▸ **EXERCISE DETAILS**
In the data that follows, find each line containing "from" and copy it.

___

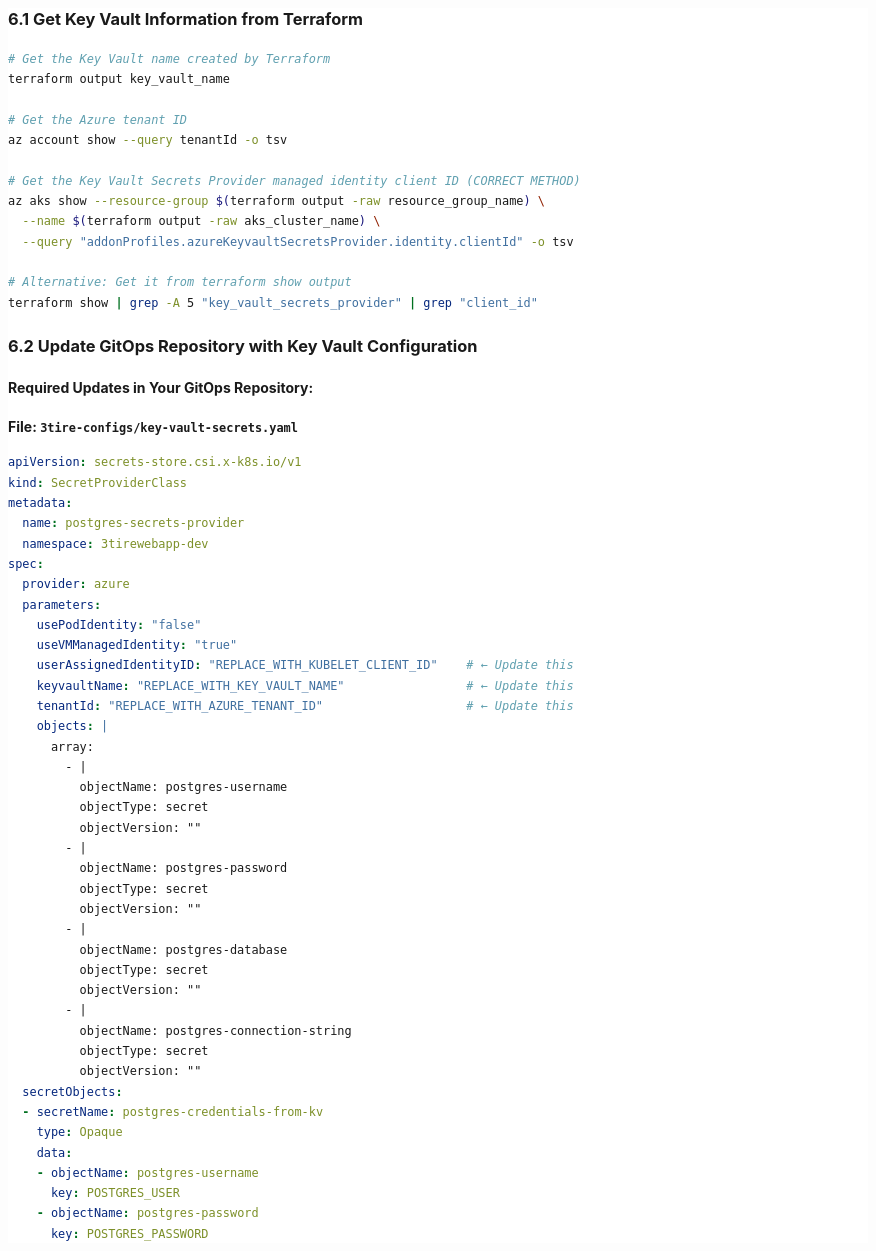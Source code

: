 ### 6.1 Get Key Vault Information from Terraform

```bash
# Get the Key Vault name created by Terraform
terraform output key_vault_name

# Get the Azure tenant ID
az account show --query tenantId -o tsv

# Get the Key Vault Secrets Provider managed identity client ID (CORRECT METHOD)
az aks show --resource-group $(terraform output -raw resource_group_name) \
  --name $(terraform output -raw aks_cluster_name) \
  --query "addonProfiles.azureKeyvaultSecretsProvider.identity.clientId" -o tsv

# Alternative: Get it from terraform show output
terraform show | grep -A 5 "key_vault_secrets_provider" | grep "client_id"
```

### 6.2 Update GitOps Repository with Key Vault Configuration

#### Required Updates in Your GitOps Repository:

**File: `3tire-configs/key-vault-secrets.yaml`**

```yaml
apiVersion: secrets-store.csi.x-k8s.io/v1
kind: SecretProviderClass
metadata:
  name: postgres-secrets-provider
  namespace: 3tirewebapp-dev
spec:
  provider: azure
  parameters:
    usePodIdentity: "false"
    useVMManagedIdentity: "true"
    userAssignedIdentityID: "REPLACE_WITH_KUBELET_CLIENT_ID"    # ← Update this
    keyvaultName: "REPLACE_WITH_KEY_VAULT_NAME"                 # ← Update this  
    tenantId: "REPLACE_WITH_AZURE_TENANT_ID"                    # ← Update this
    objects: |
      array:
        - |
          objectName: postgres-username
          objectType: secret
          objectVersion: ""
        - |
          objectName: postgres-password
          objectType: secret
          objectVersion: ""
        - |
          objectName: postgres-database
          objectType: secret
          objectVersion: ""
        - |
          objectName: postgres-connection-string
          objectType: secret
          objectVersion: ""
  secretObjects:
  - secretName: postgres-credentials-from-kv
    type: Opaque
    data:
    - objectName: postgres-username
      key: POSTGRES_USER
    - objectName: postgres-password
      key: POSTGRES_PASSWORD
```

___

▸ **ANSWER**
: ### 6.1 Get Key Vault Information from Terraform
# Alternative: Get it from terraform show output
  - secretName: postgres-credentials-from-kv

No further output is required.